(EXERCISE MATERIAL Opens)

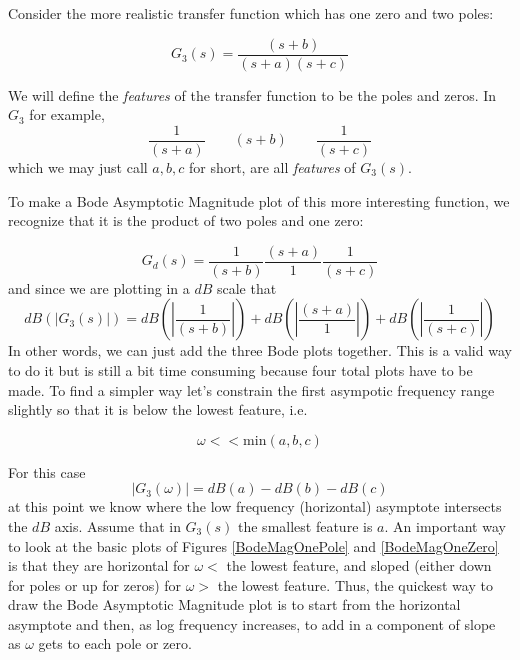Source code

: Consider the more realistic transfer function which has one zero and two poles:

\[
G_3(s) = \frac    {(s+b)} {(s+a)(s+c)}
\]

We will define the {\it features} of the transfer function to be the  poles and zeros.  
In $G_3$ for example, 
\[
\frac {1} {(s+a)} \qquad {(s+b)} \qquad\frac {1} {(s+c)} 
\]
which we may just call $a,b,c$ for short, are all {\it features} of $G_3(s)$.

To make a Bode Asymptotic Magnitude plot of this more interesting function, we recognize that it is the product of two poles and one zero:

\[
G_d(s) = \frac {1} {(s+b)}  \frac {(s+a)} {1}  \frac {1} {(s+c)}
\]
and since we are plotting in a $dB$ scale that
\[
dB(|G_3(s)|) =  dB(\left |\frac {1} {(s+b)}\right |) +   dB(\left |\frac {(s+a)} {1}\right | ) +  dB( \left | \frac {1} {(s+c)}\right |  )
\]
In other words, we can just add the three Bode plots together.   This is a valid way to do it but is still a bit time consuming because four total plots have to be made.   To find a simpler way let's constrain the first asympotic frequency range slightly so that it is below the lowest feature, i.e.

\[
\omega <<  \mathrm{min}(a,b,c)
\]

For this case
\[
|G_3(\omega)| = dB(a) - dB(b)  - dB(c)
\]
at this point we know where the low frequency (horizontal) asymptote intersects the $dB$ axis.
Assume that in $G_3(s)$ the smallest feature is $a$.
An important way to look at the basic plots of Figures \ref{BodeMagOnePole} and \ref{BodeMagOneZero} is that they are horizontal for $\omega < $ the lowest feature, and sloped (either down for poles or up for zeros) for $\omega > $ the lowest feature.   
Thus, the quickest way to draw the Bode Asymptotic Magnitude plot is to start from the horizontal asymptote and then,
as log frequency increases, to add in a component of slope as $\omega$ gets to each pole or zero.



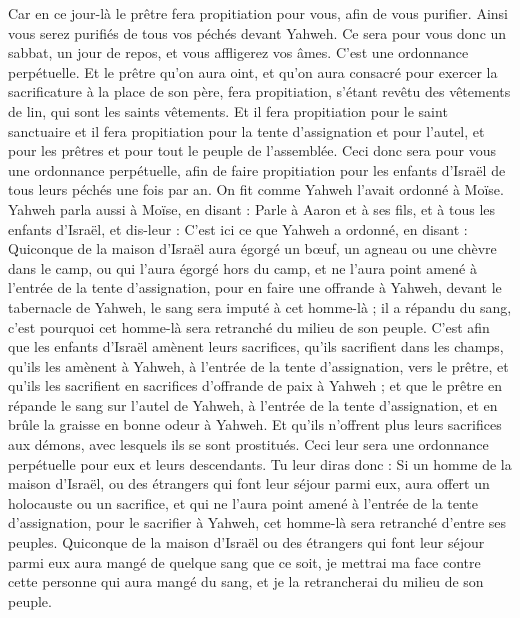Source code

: \begin{multicols}{2}
Car en ce jour-là le prêtre fera propitiation pour vous, afin de vous purifier. Ainsi vous serez purifiés de tous vos péchés devant Yahweh.
Ce sera pour vous donc un sabbat, un jour de repos, et vous affligerez vos âmes. C'est une ordonnance perpétuelle.
Et le prêtre qu'on aura oint, et qu'on aura consacré pour exercer la sacrificature à la place de son père, fera propitiation, s'étant revêtu des vêtements de lin, qui sont les saints vêtements.
Et il fera propitiation pour le saint sanctuaire et il fera propitiation pour la tente d'assignation et pour l'autel, et pour les prêtres et pour tout le peuple de l'assemblée.
Ceci donc sera pour vous une ordonnance perpétuelle, afin de faire propitiation pour les enfants d'Israël de tous leurs péchés une fois par an. On fit comme Yahweh l'avait ordonné à Moïse.
\VerseOne{}Yahweh parla aussi à Moïse, en disant :
Parle à Aaron et à ses fils, et à tous les enfants d'Israël, et dis-leur : C'est ici ce que Yahweh a ordonné, en disant :
Quiconque de la maison d'Israël aura égorgé un bœuf, un agneau ou une chèvre dans le camp, ou qui l'aura égorgé hors du camp,
et ne l'aura point amené à l'entrée de la tente d'assignation, pour en faire une offrande à Yahweh, devant le tabernacle de Yahweh, le sang sera imputé à cet homme-là ; il a répandu du sang, c'est pourquoi cet homme-là sera retranché du milieu de son peuple.
C'est afin que les enfants d'Israël amènent leurs sacrifices, qu'ils sacrifient dans les champs, qu'ils les amènent à Yahweh, à l'entrée de la tente d'assignation, vers le prêtre, et qu'ils les sacrifient en sacrifices d'offrande de paix à Yahweh ;
et que le prêtre en répande le sang sur l'autel de Yahweh, à l'entrée de la tente d'assignation, et en brûle la graisse en bonne odeur à Yahweh.
Et qu'ils n'offrent plus leurs sacrifices aux démons, avec lesquels ils se sont prostitués. Ceci leur sera une ordonnance perpétuelle pour eux et leurs descendants.
Tu leur diras donc : Si un homme de la maison d'Israël, ou des étrangers qui font leur séjour parmi eux, aura offert un holocauste ou un sacrifice,
et qui ne l'aura point amené à l'entrée de la tente d'assignation, pour le sacrifier à Yahweh, cet homme-là sera retranché d'entre ses peuples.
Quiconque de la maison d'Israël ou des étrangers qui font leur séjour parmi eux aura mangé de quelque sang que ce soit, je mettrai ma face contre cette personne qui aura mangé du sang, et je la retrancherai du milieu de son peuple.

\end{multicols}
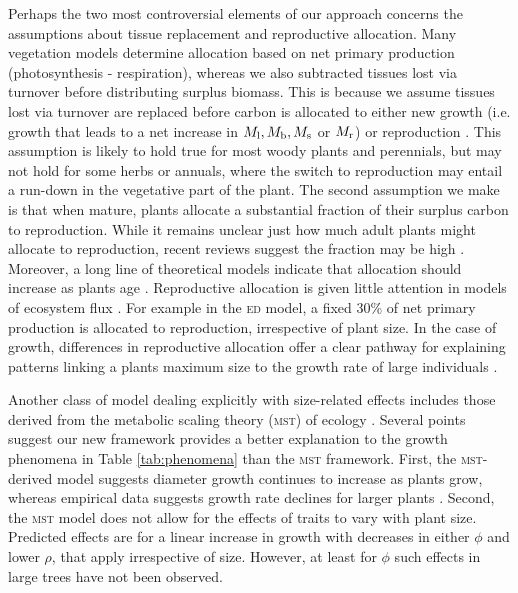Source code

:\documentclass[a4paper,11pt]{article}
\begin{document}
Perhaps the two most controversial elements of our approach concerns the assumptions about tissue replacement and reproductive allocation. Many vegetation models determine allocation based on net primary production (photosynthesis - respiration), whereas we also subtracted tissues lost via turnover before distributing surplus biomass. This is because we assume tissues lost via turnover are replaced before carbon is allocated to either new growth (i.e. growth that leads to a net increase in $M_{\rm l}, M_{\rm b}, M_{\rm s}$ or $M_{\rm r}$) or reproduction \citep{Thornley-2000}. This assumption is likely to hold true for most woody plants and perennials, but may not hold for some herbs or annuals, where the switch to reproduction may entail a run-down in the vegetative part of the plant. The second assumption we make is that when mature, plants allocate a substantial fraction of their surplus carbon to reproduction. While it remains unclear just how much adult plants might allocate to reproduction, recent reviews suggest the fraction may be high \citep{Thomas-2011, Wenk-2015}. Moreover, a long line of theoretical models indicate that allocation should increase as plants age \citep[reviewed by ][]{Wenk-2015}. Reproductive allocation is given little attention in models of ecosystem flux \citep[e.g.][]{Sitch-2008, DeKauwe-2014}. For example in the \textsc{ed} model, a fixed 30\% of net primary production is allocated to reproduction, irrespective of plant size. In the case of growth, differences in reproductive allocation offer a clear pathway for explaining patterns linking a plants maximum size to the growth rate of large individuals \citep[e.g.][]{Wright-2010}.

Another class of model dealing explicitly with size-related effects includes those derived from the metabolic scaling theory (\textsc{mst}) of ecology \citep{Enquist-1999, Enquist-2007}. Several points suggest our new framework provides a better explanation to the growth phenomena in Table \ref{tab:phenomena} than the \textsc{mst} framework. First, the \textsc{mst}-derived model suggests diameter growth continues to increase as plants grow, whereas empirical data suggests growth rate declines for larger plants \citep{Canham-2004, Canham-2006, Herault-2011}. Second, the \textsc{mst} model does not allow for the effects of traits to vary with plant size. Predicted effects are for a linear increase in growth with decreases in either $\phi$ and lower $\rho$, that apply irrespective of size. However, at least for $\phi$ such effects in large trees have not been observed.
\end{document}
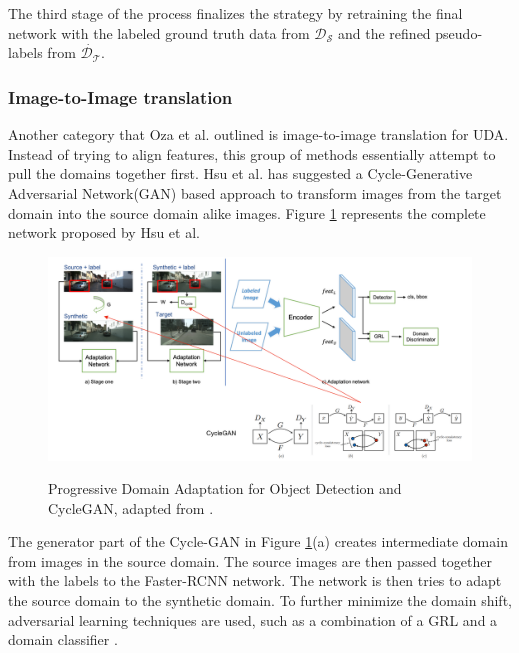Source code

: \documentclass[english, 12pt, a4paper, elec, utf8, a-1b, online]{aaltothesis}
\begin{document}
The third stage of the process finalizes the strategy by retraining the final network with the labeled ground truth data from $\mathcal{D_S}$ and the refined pseudo-labels from $\dot{\mathcal{D_T}}$. 


\subsubsection{Image-to-Image translation}
\label{imagetoimage} 
Another category that Oza et al. \cite{Oza2021} outlined is image-to-image translation for UDA. Instead of trying to align features, this group of methods essentially attempt to pull the domains together first. Hsu et al. \cite{Hsu2019} has suggested a Cycle-Generative Adversarial Network(GAN) \cite{Zhu2017} based approach to transform images from the target domain into the source domain alike images. Figure \ref{gan} represents the complete network proposed by Hsu et al. 

\begin{figure}[htb]
	\begin{center}
		\includegraphics[width=16cm]{./GAN.png}
	\end{center}
	\caption{Progressive Domain Adaptation for Object Detection and CycleGAN, adapted from \cite{Hsu2019}.}
	\begin{center}
		\label{gan}
	\end{center}
\end{figure}
\FloatBarrier

The generator part of the Cycle-GAN in Figure \ref{gan}(a) creates intermediate domain from images in the source domain. The source images are then passed together with the labels to the Faster-RCNN network. The network is then tries to adapt the source domain to the synthetic domain. To further minimize the domain shift, adversarial learning techniques are used, such as a combination of a GRL and a domain classifier \cite{Hsu2019}.
\end{document}
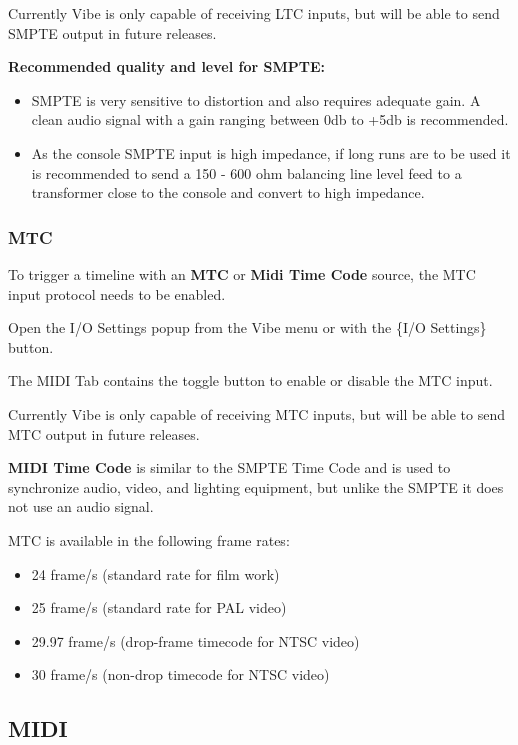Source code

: \documentclass[
]{article}
\begin{document}
{Currently Vibe is only capable of receiving LTC inputs, but will be able to send SMPTE output in future releases.}

\textbf{Recommended quality and level for SMPTE:}

\begin{itemize}
\item
  SMPTE is very sensitive to distortion and also requires adequate gain. A clean audio signal with a gain ranging between 0db to +5db is recommended.
\item
  As the console SMPTE input is high impedance, if long runs are to be used it is recommended to send a 150 - 600 ohm balancing line level feed to a transformer close to the console and convert to high impedance.
\end{itemize}

\hypertarget{mtc}{%
\subsubsection{MTC}\label{mtc}}

To trigger a timeline with an \textbf{MTC} or \textbf{Midi Time Code} source, the MTC input protocol needs to be enabled.

Open the I/O Settings popup from the Vibe menu or with the \{I/O Settings\} button.

The MIDI Tab contains the toggle button to enable or disable the MTC input.

{Currently Vibe is only capable of receiving MTC inputs, but will be able to send MTC output in future releases.}

\textbf{MIDI Time Code} is similar to the SMPTE Time Code and is used to synchronize audio, video, and lighting equipment, but unlike the SMPTE it does not use an audio signal.

MTC is available in the following frame rates:

\begin{itemize}
\item
  24 frame/s (standard rate for film work)
\item
  25 frame/s (standard rate for PAL video)
\item
  29.97 frame/s (drop-frame timecode for NTSC video)
\item
  30 frame/s (non-drop timecode for NTSC video)
\end{itemize}

\hypertarget{MIDI-14.3}{%
\subsection{MIDI}\label{MIDI-14.3}}
\end{document}
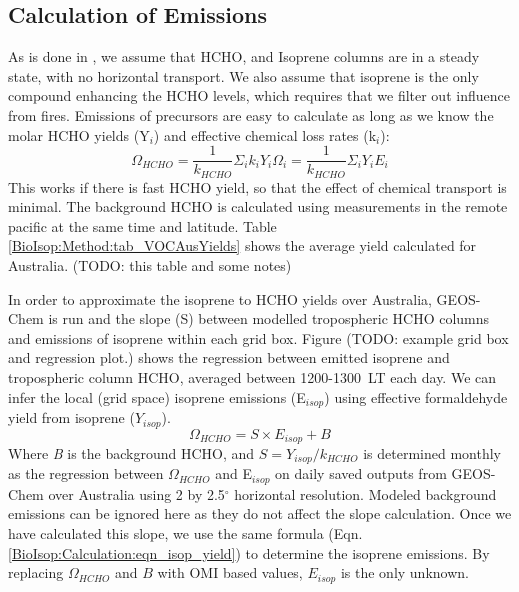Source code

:     
    
  \subsection{Calculation of Emissions}
    \label{BioIsop:Calculation}
   
    As is done in \textcite{Palmer2003, Millet2006, Bauwens2016}, we assume that HCHO, and Isoprene columns are in a steady state, with no horizontal transport.
    We also assume that isoprene is the only compound enhancing the HCHO levels, which requires that we filter out influence from fires.
    Emissions of precursors are easy to calculate as long as we know the molar HCHO yields (Y$_i$) and effective chemical loss rates (k$_i$):
    \begin{equation}
    \Omega_{HCHO} = \frac{1}{k_{HCHO}}\Sigma_i k_i Y_i \Omega_i = \frac{1}{k_{HCHO}}\Sigma_i Y_i E_i
    \end{equation}
    This works if there is fast HCHO yield, so that the effect of chemical transport is minimal.
    The background HCHO is calculated using measurements in the remote pacific at the same time and latitude.
    Table \ref{BioIsop:Method:tab_VOCAusYields} shows the average yield calculated for Australia. (TODO: this table and some notes)
    
    In order to approximate the isoprene to HCHO yields over Australia, GEOS-Chem is run and the slope (S) between modelled tropospheric HCHO columns and emissions of isoprene within each grid box. 
    Figure (TODO: example grid box and regression plot.) shows the regression between emitted isoprene and tropospheric column HCHO, averaged between 1200-1300~LT each day.
    We can infer the local (grid space) isoprene emissions (E$_{isop}$) using effective formaldehyde yield from isoprene ($Y_{isop}$).
    \begin{equation} \label{BioIsop:Calculation:eqn_isop_yield}
    \Omega_{HCHO} = S \times E_{isop} + B
    \end{equation}
    Where \textit{B} is the background HCHO, and $S = Y_{isop}/k_{HCHO}$ is determined monthly as the regression between $\Omega_{HCHO}$ and E$_{isop}$ on daily saved outputs from GEOS-Chem over Australia using 2 by 2.5$^{\circ}$ horizontal resolution. 
    Modeled background emissions can be ignored here as they do not affect the slope calculation.
    Once we have calculated this slope, we use the same formula (Eqn. \ref{BioIsop:Calculation:eqn_isop_yield}) to determine the isoprene emissions.
    By replacing $\Omega_{HCHO}$ and $B$ with OMI based values, $E_{isop}$ is the only unknown.
    
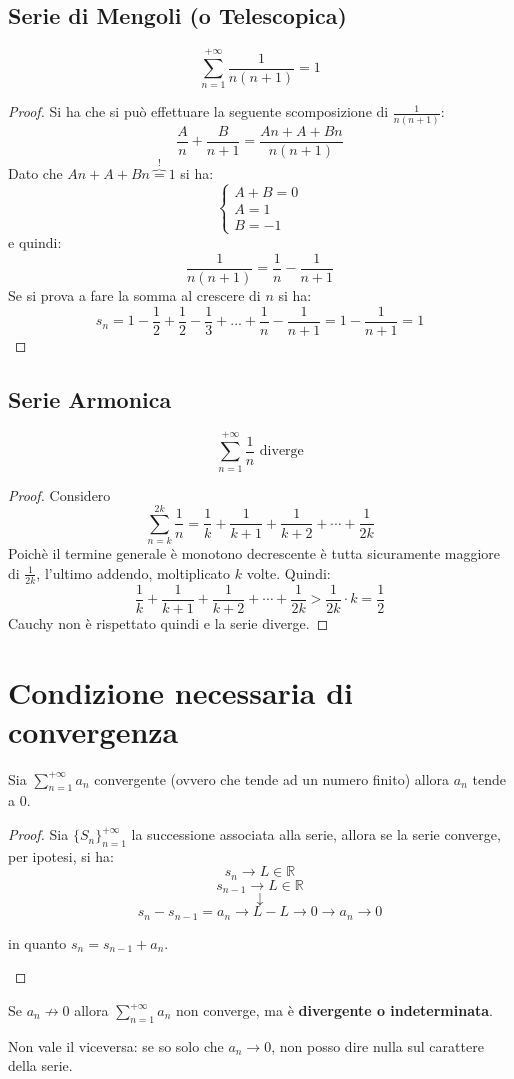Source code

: \documentclass[a4paper,12pt, oneside]{book}
\begin{document}
\subsection{Serie di Mengoli (o Telescopica)}
$$\sum_{n=1}^{+\infty} \frac{1}{n(n+1)} = 1$$
\begin{proof} Si ha che si può effettuare la seguente scomposizione di
  $\frac{1}{n(n+1)}$:
  $$\frac{A}{n}+\frac{B}{n+1}=\frac{An+A+Bn}{n(n+1)}$$
  Dato che $An+A+Bn \overbrace{=}^{!} 1$ si ha:
  $$\left\{
    \begin{array}{ll} A+B=0 \\ A=1 \\ B=-1
    \end{array} \right.$$ e
  quindi: $$\frac{1}{n(n+1)}=\frac{1}{n}-\frac{1}{n+1}$$ Se si prova a fare la
  somma al crescere di $n$ si
  ha:$$s_n=1-\frac{1}{2}+\frac{1}{2}-\frac{1}{3}+...+\frac{1}{n}-\frac{1}{n+1}=1-\frac{1}{n+1}=1$$
\end{proof}
\subsection{Serie Armonica}
$$\sum_{n=1}^{+\infty} \frac{1}{n} \mbox{ diverge}$$
\begin{proof}
  Considero $$\sum_{n=k}^{2k}\frac{1}{n}=\frac{1}{k}+\frac{1}{k+1}+\frac{1}{k+2}+\cdots+\frac{1}{2k}$$
  Poichè il termine generale è monotono decrescente è tutta sicuramente maggiore
  di $\frac{1}{2k}$, l'ultimo addendo, moltiplicato $k$ volte. Quindi:
  $$\frac{1}{k}+\frac{1}{k+1}+\frac{1}{k+2}+\cdots+\frac{1}{2k}>\frac{1}{2k}\cdot k=	\frac{1}{2}$$
  Cauchy non è rispettato quindi e la serie diverge.
\end{proof}
\section{Condizione necessaria di convergenza}
\begin{teorema} Sia $\sum_{n=1}^{+\infty} a_n$ convergente (ovvero che tende ad
  un numero finito) allora $a_n$ tende a $0$.
\end{teorema}
\begin{proof} Sia ${\{S_n\}}_{n=1}^{+\infty}$ la successione associata alla
  serie, allora se la serie converge, per ipotesi, si ha:
  $$s_n \rightarrow L\in \mathbb{R}$$
  $$s_{n-1} \rightarrow L\in \mathbb{R}$$
  $$\downarrow$$
  $$s_n-s_{n-1}=a_n\rightarrow L-L\rightarrow 0 \longrightarrow a_n \rightarrow 0$$
  \begin{center}in quanto $s_n=s_{n-1}+a_n$.\end{center}
\end{proof}
\begin{nota} Se $a_n\not\rightarrow 0$ allora $\sum_{n=1}^{+\infty} a_n$ non
  converge, ma è \textbf{divergente o indeterminata}.
\end{nota}
\begin{nota} Non vale il viceversa: se so solo che $a_n\rightarrow 0$, non posso
  dire nulla sul carattere della serie.
\end{nota}
\end{document}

(EXERCISE MATERIAL Closes)

→ **WORK ORDER**
Return the lines from the line containing "dire nulla sul carattere della serie." to the end of the entries above, exactly as they appear and with no other output.

→ **SOLUTION FOR THIS PROBLEM**
  dire nulla sul carattere della serie.
\end{nota}
\end{document}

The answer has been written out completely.